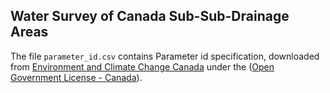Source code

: ## Water Survey of Canada Sub-Sub-Drainage Areas

The file `parameter_id.csv` contains Parameter id specification, downloaded from [Environment and Climate Change Canada](http://collaboration.cmc.ec.gc.ca/cmc/hydrometric_additionalData/Document/WebService_Guidelines.pdf) under the ([Open Government License - Canada](http://open.canada.ca/en/open-government-licence-canada)). 
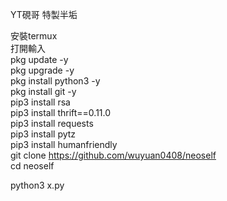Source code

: YT硯哥 特製半垢

安裝termux  
打開輸入  
pkg update -y  
pkg upgrade -y  
pkg install python3 -y  
pkg install git -y  
pip3 install rsa  
pip3 install thrift==0.11.0  
pip3 install requests  
pip3 install pytz  
pip3 install humanfriendly  
git clone https://github.com/wuyuan0408/neoself  
cd neoself

python3 x.py  
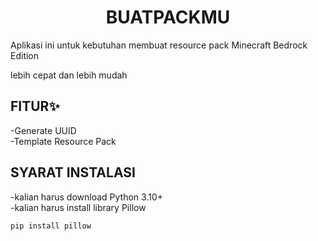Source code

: <h1 align="center">BUATPACKMU</h1>
Aplikasi ini untuk kebutuhan membuat resource pack Minecraft Bedrock Edition
<p>lebih cepat dan lebih mudah</p>

## FITUR✨
-Generate UUID  
-Template Resource Pack

## SYARAT INSTALASI
-kalian harus download Python 3.10+  
-kalian harus install library Pillow
<pre><code>pip install pillow</code></pre>
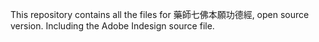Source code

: This repository contains all the files for 藥師七佛本願功德經, open source version.
Including the Adobe Indesign source file.
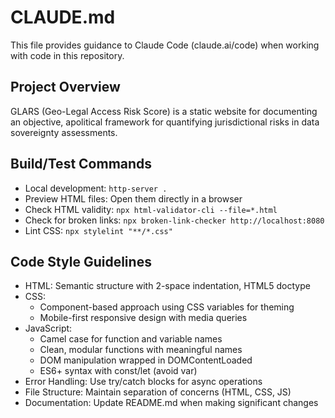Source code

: # CLAUDE.md

This file provides guidance to Claude Code (claude.ai/code) when working with code in this repository.

## Project Overview
GLARS (Geo-Legal Access Risk Score) is a static website for documenting an objective, apolitical framework for quantifying jurisdictional risks in data sovereignty assessments.

## Build/Test Commands
- Local development: `http-server .`
- Preview HTML files: Open them directly in a browser
- Check HTML validity: `npx html-validator-cli --file=*.html`
- Check for broken links: `npx broken-link-checker http://localhost:8080`
- Lint CSS: `npx stylelint "**/*.css"`

## Code Style Guidelines
- HTML: Semantic structure with 2-space indentation, HTML5 doctype
- CSS: 
  - Component-based approach using CSS variables for theming
  - Mobile-first responsive design with media queries
- JavaScript: 
  - Camel case for function and variable names
  - Clean, modular functions with meaningful names
  - DOM manipulation wrapped in DOMContentLoaded
  - ES6+ syntax with const/let (avoid var)
- Error Handling: Use try/catch blocks for async operations
- File Structure: Maintain separation of concerns (HTML, CSS, JS)
- Documentation: Update README.md when making significant changes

- [Task] Each of the records above needs to be transcribed exactly, apart from its pictures.

- [Answer to the problem]
Source code

: ## Water Survey of Canada Sub-Sub-Drainage Areas

The file `parameter_id.csv` contains Parameter id specification, downloaded from [Environment and Climate Change Canada](http://collaboration.cmc.ec.gc.ca/cmc/hydrometric_additionalData/Document/WebService_Guidelines.pdf) under the ([Open Government License - Canada](http://open.canada.ca/en/open-government-licence-canada)). 
Source code

: YT硯哥 特製半垢

安裝termux  
打開輸入  
pkg update -y  
pkg upgrade -y  
pkg install python3 -y  
pkg install git -y  
pip3 install rsa  
pip3 install thrift==0.11.0  
pip3 install requests  
pip3 install pytz  
pip3 install humanfriendly  
git clone https://github.com/wuyuan0408/neoself  
cd neoself

python3 x.py  
Source code

: <h1 align="center">BUATPACKMU</h1>
Aplikasi ini untuk kebutuhan membuat resource pack Minecraft Bedrock Edition
<p>lebih cepat dan lebih mudah</p>

## FITUR✨
-Generate UUID  
-Template Resource Pack

## SYARAT INSTALASI
-kalian harus download Python 3.10+  
-kalian harus install library Pillow
<pre><code>pip install pillow</code></pre>
Source code

: This repository contains all the files for 藥師七佛本願功德經, open source version.
Including the Adobe Indesign source file.
Source code

: # CLAUDE.md

This file provides guidance to Claude Code (claude.ai/code) when working with code in this repository.

## Project Overview
GLARS (Geo-Legal Access Risk Score) is a static website for documenting an objective, apolitical framework for quantifying jurisdictional risks in data sovereignty assessments.

## Build/Test Commands
- Local development: `http-server .`
- Preview HTML files: Open them directly in a browser
- Check HTML validity: `npx html-validator-cli --file=*.html`
- Check for broken links: `npx broken-link-checker http://localhost:8080`
- Lint CSS: `npx stylelint "**/*.css"`

## Code Style Guidelines
- HTML: Semantic structure with 2-space indentation, HTML5 doctype
- CSS: 
  - Component-based approach using CSS variables for theming
  - Mobile-first responsive design with media queries
- JavaScript: 
  - Camel case for function and variable names
  - Clean, modular functions with meaningful names
  - DOM manipulation wrapped in DOMContentLoaded
  - ES6+ syntax with const/let (avoid var)
- Error Handling: Use try/catch blocks for async operations
- File Structure: Maintain separation of concerns (HTML, CSS, JS)
- Documentation: Update README.md when making significant changes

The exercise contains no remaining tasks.